Deleting Metadata

Guide to Deleting V7 metadata in your storage bucket

❗️

Permanent Deletion of Data

Performing this action will permanently delete both the item in V7 and the metadata in your storage account. Please make sure you are certain you wish to proceed with this action.

When registering items with external storage, metadata will be added to your storage bucket either by V7 (if readwrite) or by you (read only). Once you are completely finished with an item in V7 then you will want to delete the metadata stored in your cloud storage.

Unless you have a GCP integration and have enabled storage.objects.delete permissions, then V7 does not have the ability to clear this data up automatically. This operation will have to be performed with the cloud service hosting your data.

Below is an example script for deleting an item in V7 and in readwrite created metadata in your S3 bucket. Please note that older registered items (registered before 2023) will have a different metadata structure

🚧

Use of Script

Please make sure to double check that you are saving/deleting the relevant S3 metadata.
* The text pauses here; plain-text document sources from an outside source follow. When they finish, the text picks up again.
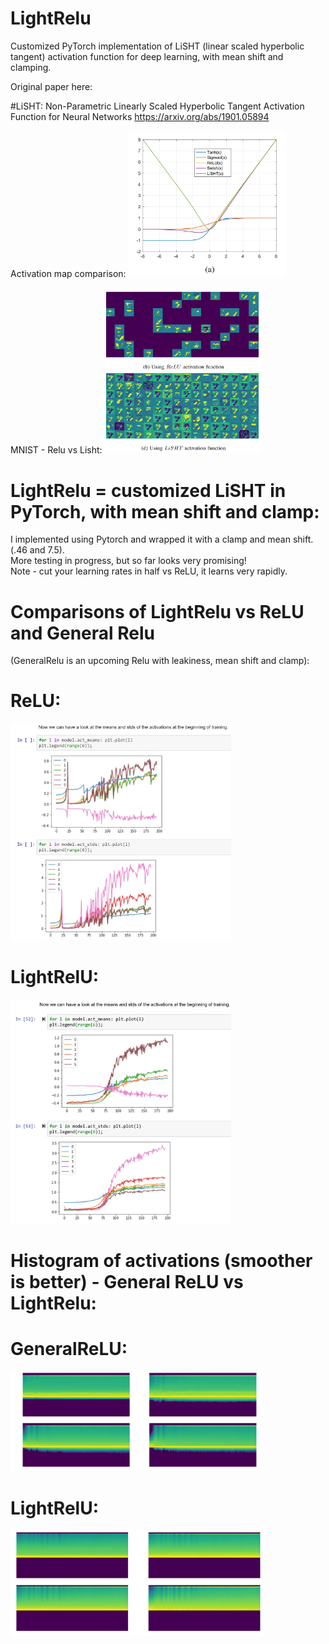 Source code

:# LightRelu
Customized PyTorch implementation of LiSHT (linear scaled hyperbolic tangent) activation function for deep learning, with mean shift and clamping.

Original paper here:

#LiSHT: Non-Parametric Linearly Scaled Hyperbolic Tangent Activation Function for Neural Networks
https://arxiv.org/abs/1901.05894

Activation map comparison:
<img src='images/lisht-activation-curve.jpg' width=50% height=50% />

MNIST - Relu vs Lisht:
<img src='images/mnist-activation-compare.jpg' width=50% height=50% />

# LightRelu = customized LiSHT in PyTorch, with mean shift and clamp:

I implemented using Pytorch and wrapped it with a clamp and mean shift.(.46 and 7.5).  
More testing in progress, but so far looks very promising!  
Note - cut your learning rates in half vs ReLU, it learns very rapidly.

# Comparisons of LightRelu vs ReLU and General Relu 
(GeneralRelu is an upcoming Relu with leakiness, mean shift and clamp):

# ReLU:

<img src='images/means-stds-relu.jpg' width=70% height=70% />

# LightRelU:

<img src='images/means-stds-lightrelu.jpg' width=70% height=70% />

# Histogram of activations (smoother is better) - General ReLU vs LightRelu:

# GeneralReLU:

<img src='images/general-relu-histo.jpg' width=80% height=80% />

# LightRelU:

<img src='images/lightrelu-histo.jpg' width=80% height=80% />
This script is an example template and should be tailored to your individual environment.

'''
DESCRIPTION
When executed from the command line, this script:
- 1: Deletes a given item in V7
- 2: Deletes all associated metadata in S3

USAGE
python3 auto-metadata-deletion.py [-h] team_slug dataset_id item_name [-s3_path]

REQUIRED ARGUMENTS
team_slug: V7 Team slug
dataset_id: V7 Dataset Id containing item
item_name: Name of Item to be deleted

OPTIONAL ARGUMENTS
-h, --help          Print the help message for the function and exit
s3_path: Path to item in S3
'''

import boto3
import requests
import os
import argparse
import logging


def delete_s3_file(bucket_name, file_key) -> None:
    """
        Deletes a single item from an S3 bucket.

    Parameters
    ----------
        bucket_name (str): The S3 bucket name where the item is stored
        file_key (str): The path to the item to be deleted

    Returns
    -------
        None
    """
    try:
        # Delete the file from the S3 bucket
        s3_client.delete_object(Bucket=bucket_name, Key=file_key)
        logging.info(f"File '{file_key}' deleted successfully from bucket '{bucket_name}'.")
    except Exception as e:
        logging.warning(f"Error deleting file '{file_key}' from bucket '{bucket_name}': {str(e)}")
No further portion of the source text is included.